But they don’t, do they? Not outside the Hollywood hothouse, anyway. Replant Clooney permanently here in beer-soaked, wind-blasted Blighty (I know he has a home in Henley but he and Amal are the ultimate transatlantic couple, as well as doing the East Coast/West Coast flit as required) and he’d soon start to look like Nigel Farage. At which point, he’d fit right in. Jeremy Clarkson, Jim Davidson, Mike Gatting, John Barnes, Ed Balls, Philip Green, James May, Jim Kerr, Prince Andrew, Eamonn Holmes… it’s a roly-poly roll call of men ageing badly – and then some.
True, there are exceptions. But for every Sean Bean there’s a Mick Hucknall; for every David Beckham, a Ricky Gervais; and for every Colin Firth there’s a Darren Day. And for every mid-lifer who dons Lycra to run/cycle/swim his way to maintain some semblance of youth, there are four others nodding off to Gardeners’ Question Time.

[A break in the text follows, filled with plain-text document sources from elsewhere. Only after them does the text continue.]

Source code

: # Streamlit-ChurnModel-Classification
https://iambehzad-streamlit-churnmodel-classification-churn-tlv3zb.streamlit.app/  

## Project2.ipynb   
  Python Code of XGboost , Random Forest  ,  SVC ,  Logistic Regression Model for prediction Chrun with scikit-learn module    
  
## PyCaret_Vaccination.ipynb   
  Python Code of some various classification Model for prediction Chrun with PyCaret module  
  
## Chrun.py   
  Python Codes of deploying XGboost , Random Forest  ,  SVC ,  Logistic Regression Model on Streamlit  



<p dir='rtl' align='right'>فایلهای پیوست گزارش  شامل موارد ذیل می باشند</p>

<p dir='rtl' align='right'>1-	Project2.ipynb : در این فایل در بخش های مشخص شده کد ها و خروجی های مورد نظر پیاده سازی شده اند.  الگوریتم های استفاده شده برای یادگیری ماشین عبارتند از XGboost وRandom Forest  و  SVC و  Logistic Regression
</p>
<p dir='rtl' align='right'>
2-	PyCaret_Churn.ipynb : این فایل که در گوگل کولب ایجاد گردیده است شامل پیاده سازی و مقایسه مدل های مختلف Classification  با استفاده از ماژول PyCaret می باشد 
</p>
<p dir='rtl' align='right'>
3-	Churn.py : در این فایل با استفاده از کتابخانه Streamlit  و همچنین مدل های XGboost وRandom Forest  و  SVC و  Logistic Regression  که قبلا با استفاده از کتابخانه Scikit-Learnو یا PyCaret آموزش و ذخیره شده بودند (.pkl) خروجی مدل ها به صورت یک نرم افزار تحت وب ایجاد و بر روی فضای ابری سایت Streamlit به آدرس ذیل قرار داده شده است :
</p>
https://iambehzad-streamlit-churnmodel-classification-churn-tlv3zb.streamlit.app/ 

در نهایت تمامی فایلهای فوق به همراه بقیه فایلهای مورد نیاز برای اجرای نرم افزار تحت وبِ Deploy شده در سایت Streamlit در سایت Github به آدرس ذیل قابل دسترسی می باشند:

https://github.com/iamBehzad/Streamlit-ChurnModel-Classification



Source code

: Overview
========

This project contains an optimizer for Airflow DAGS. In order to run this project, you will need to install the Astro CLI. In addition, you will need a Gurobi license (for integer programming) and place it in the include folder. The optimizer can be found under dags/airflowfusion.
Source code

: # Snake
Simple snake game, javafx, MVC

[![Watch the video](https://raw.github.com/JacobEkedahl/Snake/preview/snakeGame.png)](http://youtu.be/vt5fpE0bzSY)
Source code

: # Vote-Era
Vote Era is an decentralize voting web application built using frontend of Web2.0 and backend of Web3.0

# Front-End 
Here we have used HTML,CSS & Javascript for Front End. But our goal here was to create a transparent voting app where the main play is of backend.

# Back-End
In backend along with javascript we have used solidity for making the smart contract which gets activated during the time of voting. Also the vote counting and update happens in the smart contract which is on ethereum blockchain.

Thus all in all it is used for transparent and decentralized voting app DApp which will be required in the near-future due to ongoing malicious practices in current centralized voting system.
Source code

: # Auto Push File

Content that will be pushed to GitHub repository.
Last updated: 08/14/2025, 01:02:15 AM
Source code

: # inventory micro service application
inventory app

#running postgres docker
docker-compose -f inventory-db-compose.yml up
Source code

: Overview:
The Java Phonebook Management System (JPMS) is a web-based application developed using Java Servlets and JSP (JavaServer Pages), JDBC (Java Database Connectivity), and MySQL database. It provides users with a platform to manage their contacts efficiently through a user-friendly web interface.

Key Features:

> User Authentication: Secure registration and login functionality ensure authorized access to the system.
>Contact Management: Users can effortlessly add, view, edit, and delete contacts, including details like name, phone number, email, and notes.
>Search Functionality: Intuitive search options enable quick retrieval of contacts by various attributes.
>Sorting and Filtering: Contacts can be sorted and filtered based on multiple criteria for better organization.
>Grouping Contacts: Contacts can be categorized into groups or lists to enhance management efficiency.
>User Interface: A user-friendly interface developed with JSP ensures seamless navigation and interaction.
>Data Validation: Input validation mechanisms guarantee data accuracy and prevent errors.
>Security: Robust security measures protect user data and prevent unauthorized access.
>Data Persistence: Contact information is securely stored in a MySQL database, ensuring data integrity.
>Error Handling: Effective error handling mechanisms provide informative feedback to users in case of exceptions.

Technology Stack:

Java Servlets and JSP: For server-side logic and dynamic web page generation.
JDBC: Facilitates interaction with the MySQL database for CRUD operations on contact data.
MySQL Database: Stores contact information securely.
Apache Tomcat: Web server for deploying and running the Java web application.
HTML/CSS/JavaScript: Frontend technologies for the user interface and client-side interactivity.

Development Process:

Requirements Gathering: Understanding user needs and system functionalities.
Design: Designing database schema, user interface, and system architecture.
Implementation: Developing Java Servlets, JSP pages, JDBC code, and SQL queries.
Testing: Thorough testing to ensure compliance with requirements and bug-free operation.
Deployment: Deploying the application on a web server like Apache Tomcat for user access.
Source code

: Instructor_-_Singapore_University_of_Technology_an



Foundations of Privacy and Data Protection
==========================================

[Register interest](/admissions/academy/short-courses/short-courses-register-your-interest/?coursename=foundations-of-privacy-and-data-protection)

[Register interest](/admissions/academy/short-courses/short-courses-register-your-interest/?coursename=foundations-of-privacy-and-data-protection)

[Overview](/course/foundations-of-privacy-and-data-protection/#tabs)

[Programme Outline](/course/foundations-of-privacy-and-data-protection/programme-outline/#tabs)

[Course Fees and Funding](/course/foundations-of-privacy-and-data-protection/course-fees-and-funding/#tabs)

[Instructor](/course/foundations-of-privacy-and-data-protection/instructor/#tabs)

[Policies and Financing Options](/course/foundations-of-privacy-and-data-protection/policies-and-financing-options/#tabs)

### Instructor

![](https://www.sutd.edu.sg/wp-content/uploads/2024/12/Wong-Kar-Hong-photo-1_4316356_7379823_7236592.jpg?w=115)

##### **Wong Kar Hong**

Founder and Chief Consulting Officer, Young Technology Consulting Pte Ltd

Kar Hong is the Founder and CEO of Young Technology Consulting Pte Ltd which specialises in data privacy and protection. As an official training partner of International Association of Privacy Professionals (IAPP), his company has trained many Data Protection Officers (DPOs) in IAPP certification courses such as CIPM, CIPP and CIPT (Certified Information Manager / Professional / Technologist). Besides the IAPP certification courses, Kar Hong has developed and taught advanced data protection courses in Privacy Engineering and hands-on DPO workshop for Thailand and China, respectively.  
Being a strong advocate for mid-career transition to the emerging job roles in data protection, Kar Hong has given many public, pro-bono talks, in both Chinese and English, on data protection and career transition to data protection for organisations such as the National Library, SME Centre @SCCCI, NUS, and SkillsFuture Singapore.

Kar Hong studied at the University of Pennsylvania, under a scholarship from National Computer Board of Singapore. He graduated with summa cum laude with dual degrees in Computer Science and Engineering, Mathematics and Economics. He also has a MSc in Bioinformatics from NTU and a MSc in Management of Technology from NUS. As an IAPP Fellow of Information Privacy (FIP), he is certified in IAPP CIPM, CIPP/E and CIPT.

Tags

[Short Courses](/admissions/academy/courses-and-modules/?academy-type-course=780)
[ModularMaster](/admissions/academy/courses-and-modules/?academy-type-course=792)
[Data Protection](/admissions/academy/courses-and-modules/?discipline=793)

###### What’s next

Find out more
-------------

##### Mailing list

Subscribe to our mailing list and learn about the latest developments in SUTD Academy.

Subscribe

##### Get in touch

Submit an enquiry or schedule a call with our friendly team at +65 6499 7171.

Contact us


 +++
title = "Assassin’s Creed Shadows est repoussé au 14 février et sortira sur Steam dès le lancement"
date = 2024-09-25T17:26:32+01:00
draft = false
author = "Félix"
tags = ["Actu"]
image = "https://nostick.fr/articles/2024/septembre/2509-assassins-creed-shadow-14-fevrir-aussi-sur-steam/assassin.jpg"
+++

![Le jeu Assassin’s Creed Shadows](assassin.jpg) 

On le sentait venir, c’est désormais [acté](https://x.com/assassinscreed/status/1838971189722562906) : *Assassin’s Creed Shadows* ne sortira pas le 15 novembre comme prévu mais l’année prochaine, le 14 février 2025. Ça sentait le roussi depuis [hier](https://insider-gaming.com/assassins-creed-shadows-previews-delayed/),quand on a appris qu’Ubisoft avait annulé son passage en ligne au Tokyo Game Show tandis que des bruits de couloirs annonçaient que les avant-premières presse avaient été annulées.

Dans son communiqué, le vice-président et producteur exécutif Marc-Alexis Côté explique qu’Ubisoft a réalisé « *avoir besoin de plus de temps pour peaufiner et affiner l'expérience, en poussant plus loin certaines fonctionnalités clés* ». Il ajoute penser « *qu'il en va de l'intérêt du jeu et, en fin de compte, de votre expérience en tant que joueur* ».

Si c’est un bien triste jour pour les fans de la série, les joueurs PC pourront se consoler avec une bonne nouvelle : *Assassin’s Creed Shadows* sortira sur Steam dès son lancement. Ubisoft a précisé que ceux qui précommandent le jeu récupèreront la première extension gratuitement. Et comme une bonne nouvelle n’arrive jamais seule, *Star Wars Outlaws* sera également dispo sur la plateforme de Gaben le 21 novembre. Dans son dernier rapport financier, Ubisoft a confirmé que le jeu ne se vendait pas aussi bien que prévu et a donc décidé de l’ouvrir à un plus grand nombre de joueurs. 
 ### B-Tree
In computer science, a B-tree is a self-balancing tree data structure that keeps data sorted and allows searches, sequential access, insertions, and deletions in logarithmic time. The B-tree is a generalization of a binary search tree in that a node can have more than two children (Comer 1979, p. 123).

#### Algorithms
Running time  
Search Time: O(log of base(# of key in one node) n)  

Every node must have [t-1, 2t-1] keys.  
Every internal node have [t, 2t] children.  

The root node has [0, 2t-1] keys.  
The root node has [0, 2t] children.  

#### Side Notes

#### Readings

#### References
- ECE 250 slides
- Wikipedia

So why are so many of our men so bad at looking good? Weight gain, hair loss, increased pallor, diminished muscle tone – these are all hallmarks of the British male, for whom middle age is not something to be feared but staggered towards, a safe place where they can pick their ears, undo the top button of their trousers and caress their athlete’s foot.
While their modern, young counterparts embrace metrosexuality – applying moisturiser, concealing pimples, selecting their clothes with pride – the older gent resists: to fuss is unmanly, to care about one’s looks simply vain…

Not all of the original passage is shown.